# Brief
Go through the records and copy each line where the string "lues" occurs.

# Data section
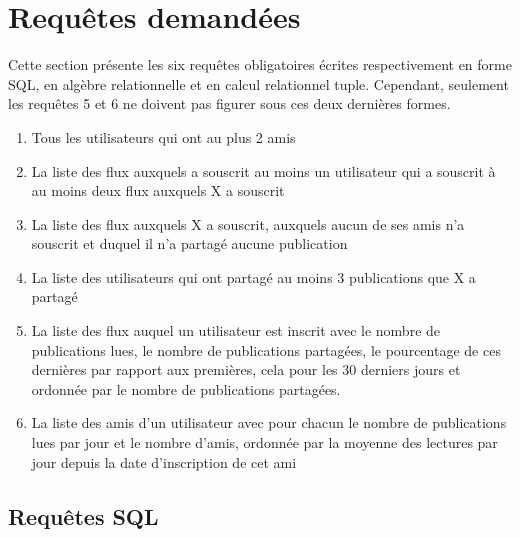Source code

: \documentclass[a4paper,10pt]{article}
\begin{document}
\section{Requêtes demandées}

Cette section présente les six requêtes obligatoires écrites respectivement en forme SQL, en algèbre relationnelle et en calcul relationnel tuple. Cependant, seulement les requêtes 5 et 6 ne doivent pas figurer sous ces deux dernières formes.

	\begin{enumerate}
	    \item Tous les utilisateurs qui ont au plus 2 amis
	    \item La liste des flux auxquels a souscrit au moins un utilisateur qui a souscrit à au moins deux flux auxquels X a souscrit
	    \item La liste des flux auxquels X a souscrit, auxquels aucun de ses amis n’a souscrit et duquel il n’a partagé aucune publication
	    \item La liste des utilisateurs qui ont partagé au moins 3 publications que X a partagé
	    \item La liste des flux auquel un utilisateur est inscrit avec le nombre de publications lues, le nombre de publications partagées, le pourcentage de ces dernières par rapport aux premières, cela pour les 30 derniers jours et ordonnée par le nombre de publications partagées.
	    \item La liste des amis d’un utilisateur avec pour chacun le nombre de publications lues par jour et le nombre d’amis, ordonnée par la moyenne des lectures par jour depuis la date d’inscription de cet ami
	\end{enumerate}
	
\subsection{Requêtes SQL}
\end{document}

# Response for this exercise
	    \item La liste des flux auquel un utilisateur est inscrit avec le nombre de publications lues, le nombre de publications partagées, le pourcentage de ces dernières par rapport aux premières, cela pour les 30 derniers jours et ordonnée par le nombre de publications partagées.
	    \item La liste des amis d’un utilisateur avec pour chacun le nombre de publications lues par jour et le nombre d’amis, ordonnée par la moyenne des lectures par jour depuis la date d’inscription de cet ami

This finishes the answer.